簿記2級の難易度

まずは初めに結論を。一口で言うと。まとめ。要旨。

 簿記2級は、「難しい」のではなくて、「苦労」する資格である。が、根っこの部分はシンプルなので、問題演習と過去問演習をしっかりやっておけば、合格レベルの実力を習得できる。また、高合格率な救済試験や、高合格率状態が続いているラッキー期間もあるので、さらに、『合格』だけはできる。

 端的に結論を言うと、「商業簿記と工業簿記の両科目で点数を取らないといけないので、文理ともども簡単には受からず、相応に苦労はするけれども、勉強さえ続ければ必ず合格できる」難易度です。

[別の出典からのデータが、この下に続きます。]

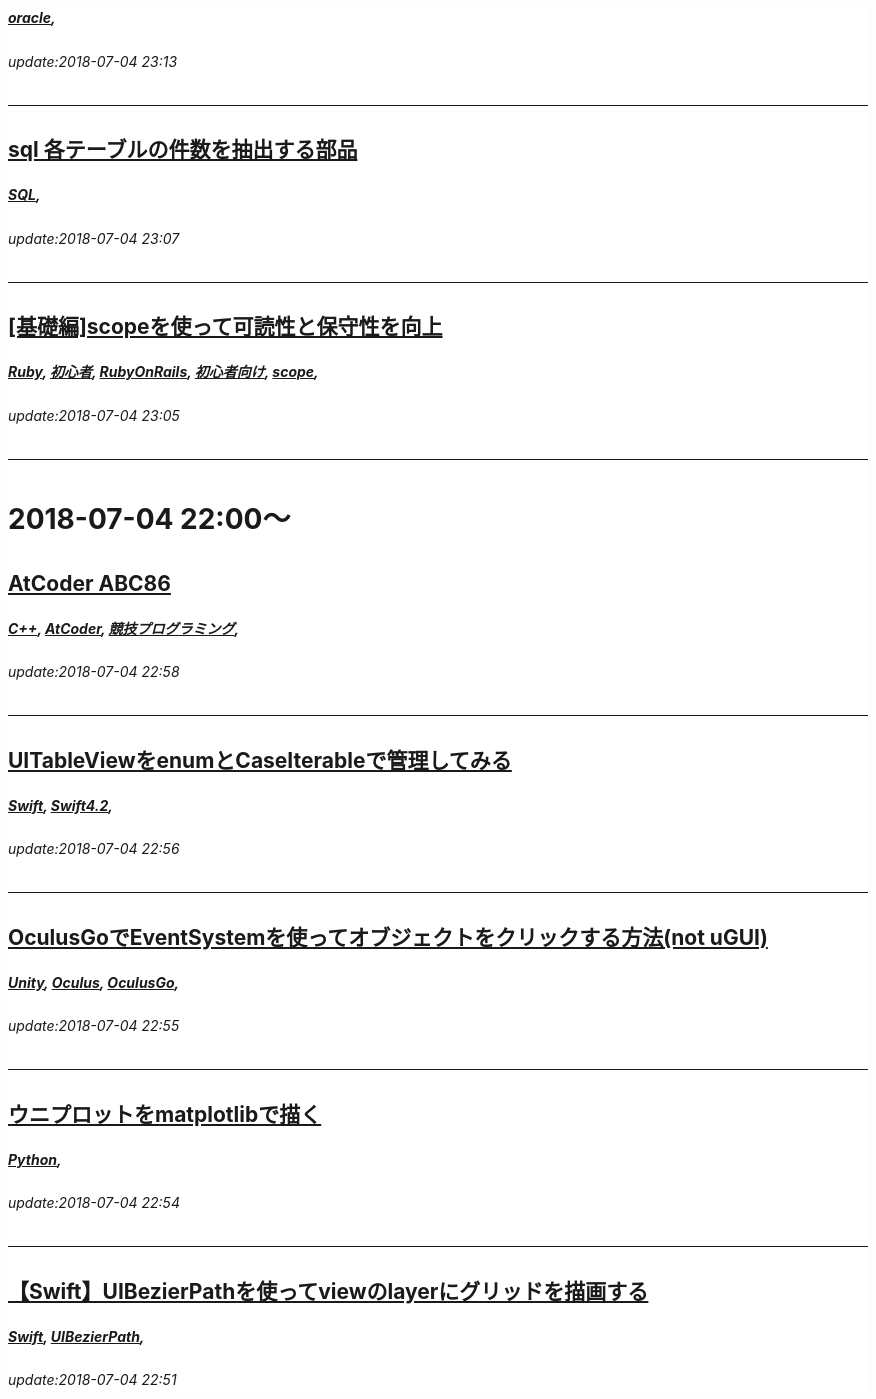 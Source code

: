 ##### [oracle](https://qiita.com/tags/oracle), 
###### update:2018-07-04 23:13
---
## [sql 各テーブルの件数を抽出する部品](https://qiita.com/OutOfServiceExeption/items/06b78c24f7f6ba498786)
##### [SQL](https://qiita.com/tags/SQL), 
###### update:2018-07-04 23:07
---
## [[基礎編]scopeを使って可読性と保守性を向上](https://qiita.com/shi-ma-da/items/6e18126c4962e37e7f32)
##### [Ruby](https://qiita.com/tags/Ruby), [初心者](https://qiita.com/tags/初心者), [RubyOnRails](https://qiita.com/tags/RubyOnRails), [初心者向け](https://qiita.com/tags/初心者向け), [scope](https://qiita.com/tags/scope), 
###### update:2018-07-04 23:05
---




# 2018-07-04 22:00～
## [AtCoder ABC86](https://qiita.com/prtoku/items/e16c9493a8c5a39f2c09)
##### [C++](https://qiita.com/tags/C++), [AtCoder](https://qiita.com/tags/AtCoder), [競技プログラミング](https://qiita.com/tags/競技プログラミング), 
###### update:2018-07-04 22:58
---
## [UITableViewをenumとCaseIterableで管理してみる](https://qiita.com/solty_919/items/c5c6176ae93fd7e55d78)
##### [Swift](https://qiita.com/tags/Swift), [Swift4.2](https://qiita.com/tags/Swift4.2), 
###### update:2018-07-04 22:56
---
## [OculusGoでEventSystemを使ってオブジェクトをクリックする方法(not uGUI)](https://qiita.com/culage/items/c7e27d72025276ddf557)
##### [Unity](https://qiita.com/tags/Unity), [Oculus](https://qiita.com/tags/Oculus), [OculusGo](https://qiita.com/tags/OculusGo), 
###### update:2018-07-04 22:55
---
## [ウニプロットをmatplotlibで描く](https://qiita.com/maskot1977/items/03d76587f05ba40e1fd7)
##### [Python](https://qiita.com/tags/Python), 
###### update:2018-07-04 22:54
---
## [【Swift】UIBezierPathを使ってviewのlayerにグリッドを描画する](https://qiita.com/wai21/items/cbc8b7dc34a65b6e28f6)
##### [Swift](https://qiita.com/tags/Swift), [UIBezierPath](https://qiita.com/tags/UIBezierPath), 
###### update:2018-07-04 22:51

 合格率は、平均で30%台ですが、当該合格率は「20%前半から40%後半」と開きがあるので、一概に難しいともカンタンとも言えず、一口で言うと、合格率は当てになりません。

 というのも、合格率は、かなり変動するからです。

 たとえば、第107回の「5.7%」という歴代最低クラスの合格率は、次の第108回となると「46.9%」と、歴代でTOPクラスの高合格率となっています。

 

 同様に、第124回では「12.4%」だった合格率は、次の回の第124回となると「40.0%」となっています。

 

 つまり、『合格率は、下がり過ぎたら、次は上がる』という次第なのです。

 しかしなのです。これとは、真逆のケースもあるからわかりません。つまり、『合格率が上がり過ぎたら、次は下がる』のです。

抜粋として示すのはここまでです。